• [EXERCISE DETAILS] Please report every line in the entries that contains the string "href".

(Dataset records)
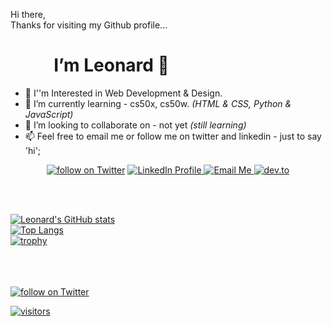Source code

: 

   Hi there,<br> Thanks for visiting my Github profile... <br><h1> &emsp; &emsp; I’m Leonard 👋</h1>
 
- 👀 I''m Interested in Web Development & Design.
- 🌱 I’m currently learning - cs50x, cs50w. *(HTML & CSS, Python & JavaScript)*
- 💞️ I’m looking to collaborate on - not yet *(still learning)*
- 📫 Feel free to email me or follow me on twitter and linkedin - just to say 'hi';
<p align='center'>
<a href="https://twitter.com/intent/follow?screen_name=lenadlm">
    <img src="https://img.shields.io/badge/Twitter-1DA1F2?style=plastic&logo=twitter&logoColor=white"
        alt="follow on Twitter"
            target="_blank"></a>
<a href="https://www.linkedin.com/in/lenadlm/)">
    <img src="https://img.shields.io/badge/LinkedIn-0077B5?style=plastic&logo=linkedin" 
        alt="LinkedIn Profile"
            target="_blank"</a>
<a href="mailto:lenadlm@outlook.com@gmail.com">
    <img src="https://img.shields.io/badge/Microsoft_Outlook-0078D4?style=plastic&logo=microsoft-outlook&logoColor=white" 
        alt="Email Me"
            target="_blank"</a>
<a href="https://dev.to/lenadlm">
    <img src="https://img.shields.io/badge/dev.to-0A0A0A?syle=plastic&logo=dev.to&logoColor=white" 
        alt="dev.to"
            target="_blank"</a>
    </p>

<!---
lenadlm/lenadlm is a ✨ special ✨ repository because its `README.md` (this file) appears on your GitHub profile.
You can click the Preview link to take a look at your changes.
--->

<br><br>


[![Leonard's GitHub stats](https://github-readme-stats.vercel.app/api?username=lenadlm&include_all_commits=true&count_private=true&show_icons=true&theme=transparent&card_width=240)](#)<br>
[![Top Langs](https://github-readme-stats.vercel.app/api/top-langs/?username=lenadlm&langs_count=5&layout=compact&theme=transparent)](https://github.com/lenadlm/)<br> 
[![trophy](https://github-profile-trophy.vercel.app/?username=lenadlm&theme=matrix&no-bg=true&column=3)](https://github.com/lenadlm/)
   
<br><br>    
<a href="https://twitter.com/intent/follow?screen_name=lenadlm" target="_blank">
    <img src="https://img.shields.io/twitter/follow/lenadlm?style=social&logo=twitter"
        alt="follow on Twitter"></a> &emsp;

   
<a href="https://github.com/lenadlm" target="_blank">
    <img src="https://vbr.wocr.tk/badge?page_id=https://github.com/lenadlm?style=plastic" 
         alt="visitors"></a>
            
   
    
<!---Thanks to;
https://github.com/badges/shields
https://hendrasob.github.io/badges/
https://github.com/ryo-ma/github-profile-trophy
https://github.com/anuraghazra/github-readme-stats
https://simpleicons.org/
--->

• [YOUR RESPONSE]
<a href="https://twitter.com/intent/follow?screen_name=lenadlm">
<a href="https://www.linkedin.com/in/lenadlm/)">
<a href="mailto:lenadlm@outlook.com@gmail.com">
<a href="https://dev.to/lenadlm">
<a href="https://twitter.com/intent/follow?screen_name=lenadlm" target="_blank">
<a href="https://github.com/lenadlm" target="_blank">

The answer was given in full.